Living on the west coast as I do, my issue only arrived yesterday. So I finally read the letter of Bellow’s to which you refer here, and am curious to know more about what you admired about it.

I found it difficult to take at face value. It appears to be a letter of apology for insults he aimed at Roth in a People magazine interview — insults he’s now blaming on the journalist who interviewed him. Essentially, he’s saying, “I was quoted out of context,” though more gracefully.

Misquoted? Misrepresented? Maybe. But my guess is, probably not. Which makes me wonder: did Roth buy it?

I don’t know, it’s got style. I think we comprehend the letter’s meaning similarly, he’s probably being less than straight with Roth and Roth isn’t buying it either. Perhaps it’s the result of a guilty conscience. Perhaps Bellow envied Roth.

I liked the opening reference to the Good Intentions Paving Co.; I liked how his string of compliments petered out and became criticism (in an apology!); I liked his rather poetic closing slam of journalists. When I finished the letter, I thought, This was some guy! Until you mentioned it, it hadn’t really occurred to me that he was being a crumb, too, although of course I somehow knew that, too. It just wasn’t relevant.

I’ve read the letter in question and I fail to see anything very remarkable about it. Yes, there’s the bit about “crooked little slut,” but that’s par for the course in Bellow’s writing.
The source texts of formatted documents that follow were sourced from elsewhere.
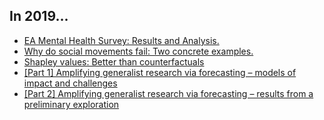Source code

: ## In 2019...

- [EA Mental Health Survey: Results and Analysis.](https://nunosempere.com/2019/06/13/ea-mental-health)
- [Why do social movements fail: Two concrete examples.](https://nunosempere.com/2019/10/04/social-movements)
- [Shapley values: Better than counterfactuals](https://nunosempere.com/2019/10/10/shapley-values-better-than-counterfactuals)
- [[Part 1] Amplifying generalist research via forecasting – models of impact and challenges](https://nunosempere.com/2019/12/19/amplifying-general-research-via-forecasting-i)
- [[Part 2] Amplifying generalist research via forecasting – results from a preliminary exploration](https://nunosempere.com/2019/12/20/amplifying-general-research-via-forecasting-ii)
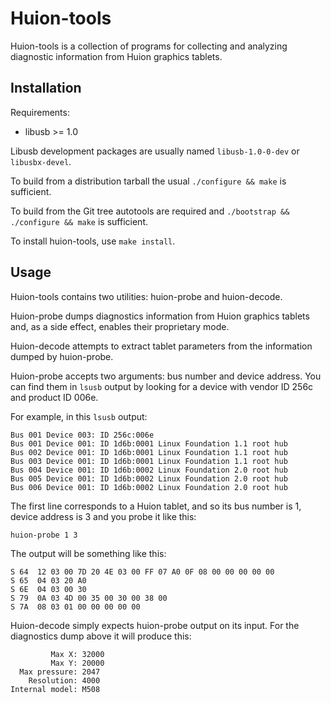 Huion-tools
===========

Huion-tools is a collection of programs for collecting and analyzing
diagnostic information from Huion graphics tablets.

Installation
------------

Requirements:

* libusb >= 1.0

Libusb development packages are usually named `libusb-1.0-0-dev` or
`libusbx-devel`.

To build from a distribution tarball the usual `./configure && make`
is sufficient.

To build from the Git tree autotools are required and `./bootstrap &&
./configure && make` is sufficient.

To install huion-tools, use `make install`.

Usage
-----

Huion-tools contains two utilities: huion-probe and huion-decode.

Huion-probe dumps diagnostics information from Huion graphics tablets and, as
a side effect, enables their proprietary mode.

Huion-decode attempts to extract tablet parameters from the information dumped
by huion-probe.

Huion-probe accepts two arguments: bus number and device address. You can find
them in `lsusb` output by looking for a device with vendor ID 256c and product
ID 006e.

For example, in this `lsusb` output:

    Bus 001 Device 003: ID 256c:006e  
    Bus 001 Device 001: ID 1d6b:0001 Linux Foundation 1.1 root hub
    Bus 002 Device 001: ID 1d6b:0001 Linux Foundation 1.1 root hub
    Bus 003 Device 001: ID 1d6b:0001 Linux Foundation 1.1 root hub
    Bus 004 Device 001: ID 1d6b:0002 Linux Foundation 2.0 root hub
    Bus 005 Device 001: ID 1d6b:0002 Linux Foundation 2.0 root hub
    Bus 006 Device 001: ID 1d6b:0002 Linux Foundation 2.0 root hub

The first line corresponds to a Huion tablet, and so its bus number is 1,
device address is 3 and you probe it like this:

    huion-probe 1 3

The output will be something like this:

    S 64  12 03 00 7D 20 4E 03 00 FF 07 A0 0F 08 00 00 00 00 00
    S 65  04 03 20 A0
    S 6E  04 03 00 30
    S 79  0A 03 4D 00 35 00 30 00 38 00
    S 7A  08 03 01 00 00 00 00 00

Huion-decode simply expects huion-probe output on its input. For the
diagnostics dump above it will produce this:

             Max X: 32000
             Max Y: 20000
      Max pressure: 2047
        Resolution: 4000
    Internal model: M508
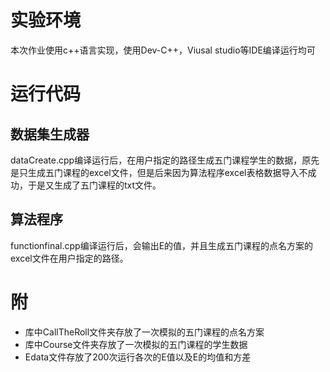 # 实验环境
本次作业使用c++语言实现，使用Dev-C++，Viusal studio等IDE编译运行均可
# 运行代码
## 数据集生成器
dataCreate.cpp编译运行后，在用户指定的路径生成五门课程学生的数据，原先是只生成五门课程的excel文件，但是后来因为算法程序excel表格数据导入不成功，于是又生成了五门课程的txt文件。
## 算法程序
functionfinal.cpp编译运行后，会输出E的值，并且生成五门课程的点名方案的excel文件在用户指定的路径。
# 附
- 库中CallTheRoll文件夹存放了一次模拟的五门课程的点名方案
- 库中Course文件夹存放了一次模拟的五门课程的学生数据
- Edata文件存放了200次运行各次的E值以及E的均值和方差
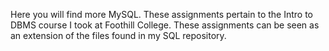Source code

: Here you will find more MySQL. These assignments pertain to the Intro to DBMS course I took at Foothill College. These assignments can be seen as an extension of the files found in my SQL repository.
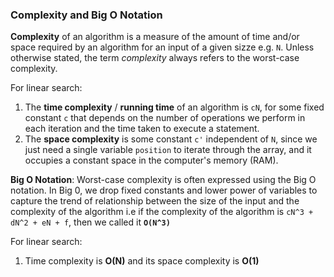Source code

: ### Complexity and Big O Notation

**Complexity** of an algorithm is a measure of the amount of time and/or space required by an algorithm for an input of a given sizze e.g. `N`. Unless otherwise stated, the term *complexity* always refers to the worst-case complexity.

For linear search:
1. The **time complexity** / **running time** of an algorithm is `cN`, for some fixed constant `c` that depends on the number of operations we perform in each iteration and the time taken to execute a statement.
2. The **space complexity** is some constant `c'` independent of `N`, since we just need a single variable `position` to iterate through the array, and it occupies a constant space in the computer's memory (RAM).

**Big O Notation**: Worst-case complexity is often expressed using the Big O notation. In Big 0, we drop fixed constants and lower power of variables to capture the trend of relationship between the size of the input and the complexity of the algorithm i.e if the complexity of the algorithm is `cN^3 + dN^2 + eN + f`, then we called it **`O(N^3)`**

For linear search:
1. Time complexity is **O(N)** and its space complexity is **O(1)**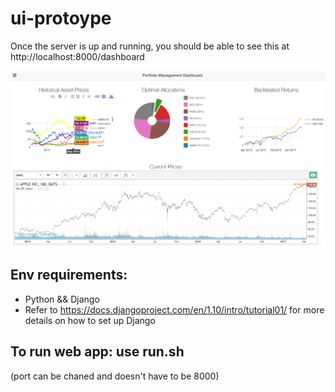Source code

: # ui-protoype

Once the server is up and running, you should be able to see this at http://localhost:8000/dashboard

![alt tag](https://raw.githubusercontent.com/0x56794E/ui-protoype/master/dashboard.png)

## Env requirements:
- Python && Django
- Refer to https://docs.djangoproject.com/en/1.10/intro/tutorial01/ for more details on how to set up Django

## To run web app: use run.sh
(port can be chaned and doesn't have to be 8000)
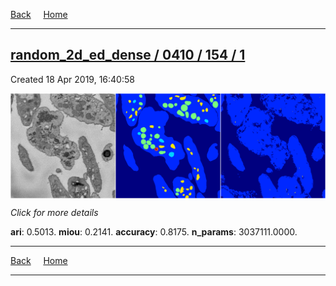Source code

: 
[Back](..)&nbsp;&nbsp;&nbsp;&nbsp;&nbsp;[Home](https://leapmanlab.github.io/snapshots)

---

<div class="summary"><a href="1"><h2>random_2d_ed_dense / 0410 / 154 / 1</h2></a><p>Created 18 Apr 2019, 16:40:58
</p><a href="1"><img src="1/media/summary.png" align="center"></a><p>
<i>Click for more details</i>
</p></div>

**ari**: 0.5013. **miou**: 0.2141. **accuracy**: 0.8175. **n_params**: 3037111.0000. 

---

[Back](..)&nbsp;&nbsp;&nbsp;&nbsp;&nbsp;[Home](https://leapmanlab.github.io/snapshots)

---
He was notoriously tough on women both in his life and in his work. (He was married five times, four times divorced with plenty of infidelities on the side.) The letter also contains that malicious sliver about Roth being “motivated by his desire for fame, money and sexual opportunities.” There’s certainly a double standard at work there because Bellow was well known for his pursuit of sexual opportunities. Charles Simic, in his review of James Atlas’s “Bellow: A Biography” (New York Review of Books, May 31, 2001), says about Bellow: “As the old blues song goes, he had more women than a passenger train can hold.” From the perspective of writing as pure writing, there are other letters in the New Yorker set that are more interesting than that one to Roth. I particularly like the early one to Alfred Kazin in which Bellow draws a vivid distinction between critic and novelist: “He [the critic] finds his drama ready for him; the novelist has to assemble it from the materials he bumps blindly, fish-like, with his nose. And he has to change it, arrange it, set it in motion.”

Okay, Martin, I hear you. There’s no question the letter has style, especially that admirable fillip with the deerflies at the end of August. What bugged me, though, was the mendacity at its heart. As you know, though, I’m not a fan of what little of Bellow’s writing I’ve read—think, for example, of the overblown, “Ain’t I fascinating?” tedium of Herzog (see John Crace’s wonderful send-up here)—so I was suspicious from the start.

Bellow’s great gifts deserve great indulgence. As John Updike said, “He is not just a very good writer, he is one of the rare writers who when we read them feel to be taking mimesis a layer or two deeper than it has gone before” (“Hugging the Shore,” p.262-63).